* TASK TO COMPLETE
Retype each line exactly as it stands, beginning at the first line of the material and finishing with the line that contains "against our dataset.".

◇ ◇ ◇ ◇ ◇ ◇ ◇

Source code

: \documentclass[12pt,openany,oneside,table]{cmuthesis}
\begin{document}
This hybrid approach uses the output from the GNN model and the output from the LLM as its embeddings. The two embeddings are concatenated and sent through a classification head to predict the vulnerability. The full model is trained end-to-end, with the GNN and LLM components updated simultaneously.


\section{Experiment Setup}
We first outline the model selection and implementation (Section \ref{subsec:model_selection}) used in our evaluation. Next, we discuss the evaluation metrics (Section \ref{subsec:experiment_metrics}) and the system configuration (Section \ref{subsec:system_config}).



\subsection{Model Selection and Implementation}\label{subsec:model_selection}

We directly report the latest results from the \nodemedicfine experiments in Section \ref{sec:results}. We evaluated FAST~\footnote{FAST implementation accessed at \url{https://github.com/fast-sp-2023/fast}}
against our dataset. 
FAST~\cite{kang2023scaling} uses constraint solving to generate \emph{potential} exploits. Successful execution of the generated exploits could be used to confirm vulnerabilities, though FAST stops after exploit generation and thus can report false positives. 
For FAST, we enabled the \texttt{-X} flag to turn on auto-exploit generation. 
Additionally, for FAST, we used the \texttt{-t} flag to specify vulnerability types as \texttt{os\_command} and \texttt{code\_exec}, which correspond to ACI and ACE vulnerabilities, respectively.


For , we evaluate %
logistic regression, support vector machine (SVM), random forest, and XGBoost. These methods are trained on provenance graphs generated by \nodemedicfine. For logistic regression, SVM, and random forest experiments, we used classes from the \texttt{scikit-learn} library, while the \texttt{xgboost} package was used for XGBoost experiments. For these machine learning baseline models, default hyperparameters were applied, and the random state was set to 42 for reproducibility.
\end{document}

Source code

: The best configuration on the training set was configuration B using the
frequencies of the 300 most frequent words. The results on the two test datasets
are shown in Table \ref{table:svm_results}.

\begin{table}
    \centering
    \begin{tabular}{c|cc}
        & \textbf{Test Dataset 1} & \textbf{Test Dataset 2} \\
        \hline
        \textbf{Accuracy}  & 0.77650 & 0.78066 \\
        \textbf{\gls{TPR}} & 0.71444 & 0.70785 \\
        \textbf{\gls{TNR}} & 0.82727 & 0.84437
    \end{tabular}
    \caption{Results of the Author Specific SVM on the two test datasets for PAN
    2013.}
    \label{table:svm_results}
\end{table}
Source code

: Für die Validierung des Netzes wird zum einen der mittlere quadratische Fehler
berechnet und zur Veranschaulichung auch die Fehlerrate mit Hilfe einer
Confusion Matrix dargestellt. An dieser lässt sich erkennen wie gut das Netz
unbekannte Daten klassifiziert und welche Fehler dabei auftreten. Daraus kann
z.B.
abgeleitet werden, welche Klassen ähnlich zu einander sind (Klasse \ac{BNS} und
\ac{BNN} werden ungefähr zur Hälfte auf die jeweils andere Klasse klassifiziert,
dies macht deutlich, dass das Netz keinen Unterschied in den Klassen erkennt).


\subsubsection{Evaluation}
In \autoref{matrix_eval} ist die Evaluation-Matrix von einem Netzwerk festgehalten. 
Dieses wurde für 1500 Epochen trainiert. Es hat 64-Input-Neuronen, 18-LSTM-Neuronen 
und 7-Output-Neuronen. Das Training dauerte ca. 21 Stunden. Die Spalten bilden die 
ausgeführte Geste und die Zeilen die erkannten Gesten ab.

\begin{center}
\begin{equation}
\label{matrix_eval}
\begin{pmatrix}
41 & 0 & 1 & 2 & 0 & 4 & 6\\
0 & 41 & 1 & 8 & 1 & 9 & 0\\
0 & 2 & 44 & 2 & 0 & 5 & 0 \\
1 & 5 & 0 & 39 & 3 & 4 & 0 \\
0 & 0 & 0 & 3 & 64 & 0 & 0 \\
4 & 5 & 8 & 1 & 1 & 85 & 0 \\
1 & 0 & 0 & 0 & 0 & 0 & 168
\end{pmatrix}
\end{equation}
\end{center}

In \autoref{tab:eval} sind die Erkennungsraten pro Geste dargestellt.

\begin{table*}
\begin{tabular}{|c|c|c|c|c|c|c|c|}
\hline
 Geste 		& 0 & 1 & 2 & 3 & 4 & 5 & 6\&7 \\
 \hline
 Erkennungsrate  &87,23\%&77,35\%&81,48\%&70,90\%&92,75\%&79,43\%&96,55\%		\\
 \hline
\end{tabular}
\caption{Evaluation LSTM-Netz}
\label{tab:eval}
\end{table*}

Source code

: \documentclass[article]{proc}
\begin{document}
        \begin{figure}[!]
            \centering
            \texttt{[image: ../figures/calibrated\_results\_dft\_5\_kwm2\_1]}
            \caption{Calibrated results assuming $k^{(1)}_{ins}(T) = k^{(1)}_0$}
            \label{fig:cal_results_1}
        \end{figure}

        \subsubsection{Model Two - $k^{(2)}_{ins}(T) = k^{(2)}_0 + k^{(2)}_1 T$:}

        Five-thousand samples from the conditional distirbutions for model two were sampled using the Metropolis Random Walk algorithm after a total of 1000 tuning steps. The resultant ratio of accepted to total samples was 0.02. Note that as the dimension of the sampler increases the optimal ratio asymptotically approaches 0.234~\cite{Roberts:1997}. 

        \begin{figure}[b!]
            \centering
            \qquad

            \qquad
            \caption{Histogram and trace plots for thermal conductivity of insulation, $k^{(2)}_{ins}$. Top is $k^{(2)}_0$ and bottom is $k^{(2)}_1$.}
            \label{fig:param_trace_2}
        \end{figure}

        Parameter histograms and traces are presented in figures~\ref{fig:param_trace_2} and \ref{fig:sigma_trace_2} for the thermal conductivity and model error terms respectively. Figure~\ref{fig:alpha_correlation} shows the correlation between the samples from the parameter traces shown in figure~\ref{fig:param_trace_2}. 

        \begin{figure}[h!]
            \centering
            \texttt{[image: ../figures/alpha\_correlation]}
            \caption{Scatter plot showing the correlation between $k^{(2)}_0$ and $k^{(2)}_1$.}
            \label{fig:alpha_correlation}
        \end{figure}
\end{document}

◇ ◇ ◇ ◇ ◇ ◇ ◇

* RESPONSE TO THE EXERCISE
Source code

: \documentclass[12pt,openany,oneside,table]{cmuthesis}
\begin{document}
This hybrid approach uses the output from the GNN model and the output from the LLM as its embeddings. The two embeddings are concatenated and sent through a classification head to predict the vulnerability. The full model is trained end-to-end, with the GNN and LLM components updated simultaneously.


\section{Experiment Setup}
We first outline the model selection and implementation (Section \ref{subsec:model_selection}) used in our evaluation. Next, we discuss the evaluation metrics (Section \ref{subsec:experiment_metrics}) and the system configuration (Section \ref{subsec:system_config}).



\subsection{Model Selection and Implementation}\label{subsec:model_selection}

We directly report the latest results from the \nodemedicfine experiments in Section \ref{sec:results}. We evaluated FAST~\footnote{FAST implementation accessed at \url{https://github.com/fast-sp-2023/fast}}
against our dataset. 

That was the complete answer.